Highlighting products from CES, PCWorld reports on AT&T’s launch of AT&T Cruisecast coming this spring. This “satellite-based in-car TV service” provides “22 channels of satellite TV at launch and 20 more of satellite radio-but will cost serious money: $1299 for the system, and $28 a month for the satellite TV service.” Is this really what we need? Maybe I’m jaded because I’ve yet to find the value in keeping my backseat passengers quietly hypnotized by SpongeBob Squarepants or HSM (thank you, thank you!). Although the value of having a TV in my car might be seen in the future, I just can’t see clearly how AT&T Cruisecast will be that successful for the common media consumer.

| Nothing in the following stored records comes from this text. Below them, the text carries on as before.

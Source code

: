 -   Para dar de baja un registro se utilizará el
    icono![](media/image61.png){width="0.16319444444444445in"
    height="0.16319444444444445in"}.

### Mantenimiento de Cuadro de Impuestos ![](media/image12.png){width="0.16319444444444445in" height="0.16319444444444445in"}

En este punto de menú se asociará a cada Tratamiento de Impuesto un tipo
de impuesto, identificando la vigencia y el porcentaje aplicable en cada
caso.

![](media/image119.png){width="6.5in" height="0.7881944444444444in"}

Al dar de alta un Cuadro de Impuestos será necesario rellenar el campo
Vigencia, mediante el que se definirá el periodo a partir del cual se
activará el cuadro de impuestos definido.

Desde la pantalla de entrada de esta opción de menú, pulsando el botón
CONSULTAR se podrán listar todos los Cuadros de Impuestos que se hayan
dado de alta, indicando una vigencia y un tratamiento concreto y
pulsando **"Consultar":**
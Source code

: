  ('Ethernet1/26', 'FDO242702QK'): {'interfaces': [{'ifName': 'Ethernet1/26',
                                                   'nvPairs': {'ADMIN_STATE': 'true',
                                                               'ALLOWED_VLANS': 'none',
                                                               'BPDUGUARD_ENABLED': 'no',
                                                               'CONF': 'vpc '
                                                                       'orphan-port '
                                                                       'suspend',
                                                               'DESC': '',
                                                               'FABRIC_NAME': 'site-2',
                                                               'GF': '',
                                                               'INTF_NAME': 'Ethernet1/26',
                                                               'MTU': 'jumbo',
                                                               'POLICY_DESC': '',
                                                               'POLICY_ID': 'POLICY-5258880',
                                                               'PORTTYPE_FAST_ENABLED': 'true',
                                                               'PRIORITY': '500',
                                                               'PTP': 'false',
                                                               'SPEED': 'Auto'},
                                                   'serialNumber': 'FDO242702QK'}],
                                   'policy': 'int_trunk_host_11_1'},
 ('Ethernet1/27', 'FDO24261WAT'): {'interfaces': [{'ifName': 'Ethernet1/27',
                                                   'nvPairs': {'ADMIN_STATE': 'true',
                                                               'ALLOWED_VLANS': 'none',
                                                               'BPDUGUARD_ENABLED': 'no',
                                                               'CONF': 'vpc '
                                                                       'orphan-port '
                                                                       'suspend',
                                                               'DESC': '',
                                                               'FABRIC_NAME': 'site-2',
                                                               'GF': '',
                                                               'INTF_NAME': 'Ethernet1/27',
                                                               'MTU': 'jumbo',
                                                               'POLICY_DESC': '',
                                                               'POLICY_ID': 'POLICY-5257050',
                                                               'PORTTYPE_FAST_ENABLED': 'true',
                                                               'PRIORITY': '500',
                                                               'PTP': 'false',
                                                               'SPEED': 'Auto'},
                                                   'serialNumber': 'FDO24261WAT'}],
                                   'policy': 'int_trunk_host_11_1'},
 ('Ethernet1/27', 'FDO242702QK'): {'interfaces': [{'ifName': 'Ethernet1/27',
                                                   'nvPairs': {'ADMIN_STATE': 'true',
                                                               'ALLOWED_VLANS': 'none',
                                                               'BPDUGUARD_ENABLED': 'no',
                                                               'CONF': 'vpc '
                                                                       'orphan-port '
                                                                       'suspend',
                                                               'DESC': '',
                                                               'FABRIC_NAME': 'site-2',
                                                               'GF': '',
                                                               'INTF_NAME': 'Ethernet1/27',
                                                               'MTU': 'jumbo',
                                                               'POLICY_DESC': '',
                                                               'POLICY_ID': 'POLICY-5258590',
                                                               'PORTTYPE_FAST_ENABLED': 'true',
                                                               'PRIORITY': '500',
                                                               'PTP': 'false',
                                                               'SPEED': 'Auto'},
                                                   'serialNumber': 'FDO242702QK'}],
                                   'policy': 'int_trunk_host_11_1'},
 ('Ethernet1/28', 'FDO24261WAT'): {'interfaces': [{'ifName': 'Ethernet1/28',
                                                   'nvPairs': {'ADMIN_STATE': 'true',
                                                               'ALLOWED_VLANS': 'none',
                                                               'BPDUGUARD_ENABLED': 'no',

With all the advancements in DVR’s and online TV like Hulu or Fancast, do we really freak if we miss our show during it’s scheduled airtime because of a drive to Grandma’s house? Surely we could break away for a few short hours and watch it later; and do children even care about missing a show (since I assume they are the main consumers of this type of product). My other concern surrounds the quality of this service. I was astonished to learn that subscribers of satellite radio services like Sirus lost their signal when driving in long tunnels or parking garages…but according to the article AT&T assures this won’t happen (at least in tunnels), “its breakthrough buffering technology keeps the show going even when you’re under a tunnel or other line-of-site obstacle.” Even though AT&T calls this a “groundbreaking service,” Sirus has already offered a “back-seat tv” option on a more limited basis, and Audiovox is launching a similar service too.
Maybe I don’t see the value in this service because I’m not the target audience? Or maybe I think heaps and heaps of TV can rot your brain…bring a book if you’re going to be bored.